Saturday, February 14, 2009
Thursday, February 12, 2009
Today was just weird! I started out in a crappy mood, took a test, didn't do so well. Then I had a great lunch with Ashlee and felt good until I went and took my second test which I think I bombed worse than the first test. But I wasn't really upset with myself because I didn't study and felt like I just didn't care. So when I came home, my husband and I had another deep discussion which ended up with both of us compromising. But isn't that part of marriage. You give a little and take a little. I think we going to be ok, just as long as we can compromise and make the other happy. Soooo, point for God and Leslie and none once again for the devil. We kicking some devil booty. So tonightI get to rest a little better and get ready for a great weekend with my BEST friends. Della, Ashlee and myself gonna have a girl's weekend and I'm excited...no cleaning the house or cooking supper or washing clothes, I'm ready! Oh wait, I do got to wash clothes before tomorrow afternoon though, or I won't have anything to wear, LOL!

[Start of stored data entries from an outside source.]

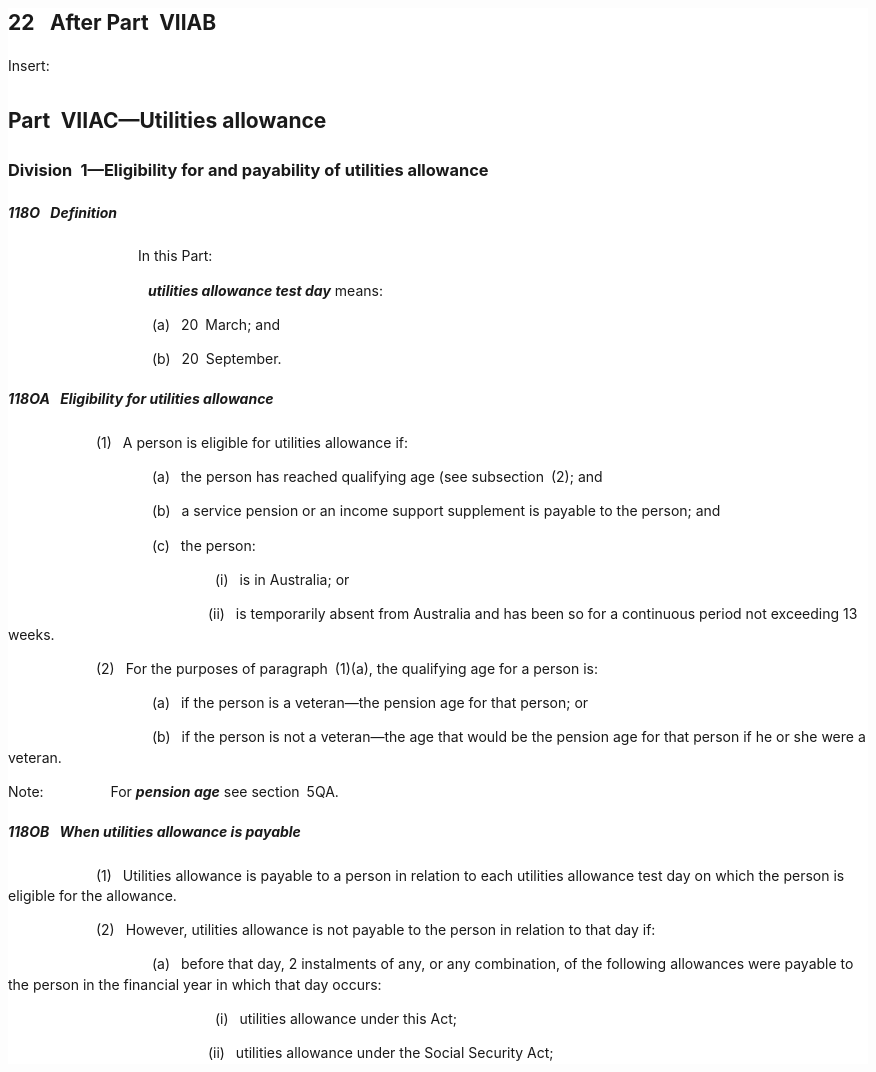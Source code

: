 ## 22  After Part VIIAB

Insert:

## Part VIIAC—Utilities allowance

### Division 1—Eligibility for and payability of utilities allowance

##### <a id="118O"></a>118O  Definition

                   In this Part:

                    <a name="util-allow-test-dai"></a>**_utilities allowance test day_** means:

                     (a)  20 March; and

                     (b)  20 September.

##### <a id="118OA"></a>118OA  Eligibility for utilities allowance

             (1)  A person is eligible for utilities allowance if:

                     (a)  the person has reached qualifying age (see subsection (2); and

                     (b)  a service pension or an income support supplement is payable to the person; and

                     (c)  the person:

                              (i)  is in Australia; or

                             (ii)  is temporarily absent from Australia and has been so for a continuous period not exceeding 13 weeks.

             (2)  For the purposes of paragraph (1)(a), the qualifying age for a person is:

                     (a)  if the person is a veteran—the pension age for that person; or

                     (b)  if the person is not a veteran—the age that would be the pension age for that person if he or she were a veteran.

Note:          For **_pension age_** see section 5QA.

##### <a id="118OB"></a>118OB  When utilities allowance is payable

             (1)  Utilities allowance is payable to a person in relation to each utilities allowance test day on which the person is eligible for the allowance.

             (2)  However, utilities allowance is not payable to the person in relation to that day if:

                     (a)  before that day, 2 instalments of any, or any combination, of the following allowances were payable to the person in the financial year in which that day occurs:

                              (i)  utilities allowance under this Act;

                             (ii)  utilities allowance under the Social Security Act;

Wednesday, February 11, 2009
I'm struggling, once again. I just don't know why I can't seem to let go. I want to give it all to God, but the wait is hard. I know I can't do this without him, but my heart is heavy. I stay in prayer and know that I want to do His will, but the world is trying to bring me down. Do I stay or do I go? I don't want to hurt anymore, I don't want to feel this way. God, I know you hear me and you have a plan for me, just take my load and ease my pain. Lead and I will follow, talk and I will listen, show and I will do.
Tuesday, February 10, 2009
Not really addicted to this but I find it quite forgiving, just like God. I pray a whole lot and find myself just talking, I think of God as my listener (which he does), but seeing things in writing and being able to just write or type whatever you feel, gives me a sense of unloading things. I've been struggling for a while now on issues in my life; My marriage, my education, things that can really deter your faith. But the one thing that I always turn to is God. As I think back over my life and things that I have done, He has always been there. No matter how far I tried to get away from Him. So why fight or turn from something that is so important and has been so consistent in this messed up world. I feel peace and happiness, I can find the hope in hopeless situations. I laugh at the devil when he throws the walls in my face. No matter what the devil or this world throws at me, tells me, or gives me I will turn to my God. I sometimes wonder if the devil realizes that God's children become stronger in Faith with what he deals out. When God gets me through things I just want to laugh and say "HAHAHA, what now devil, you're beneath me, you are nothing! LOL, saying that just builds my foundation in Christ!
Monday, February 9, 2009
Sunday, February 8, 2009
I decided to try this blogging thing. Two of my really good friends are doing it, so I'm giving it a try. Today was an awesome day! I love Sundays! I get up ready to go to my church. Yes, I have a church, I am a member of a church! I love Immanuel Baptist! There's not anything in this world that could keep me away from it. I also love to sing and feel that my worship comes from singing. I feel so moved when I really get into a song, the Spirit just fills me with so much peace and love. I sang today in church, although my voice was still scratchy from the WinterJam concert. But, I did it, because I truly feel that God leads me. I am nothing without him. Tonight I am being baptized. Although I have been once, I am being Baptized a Baptist! I can't wait, it's such an awesome feeling of cleanliness. I hope to feel renewed!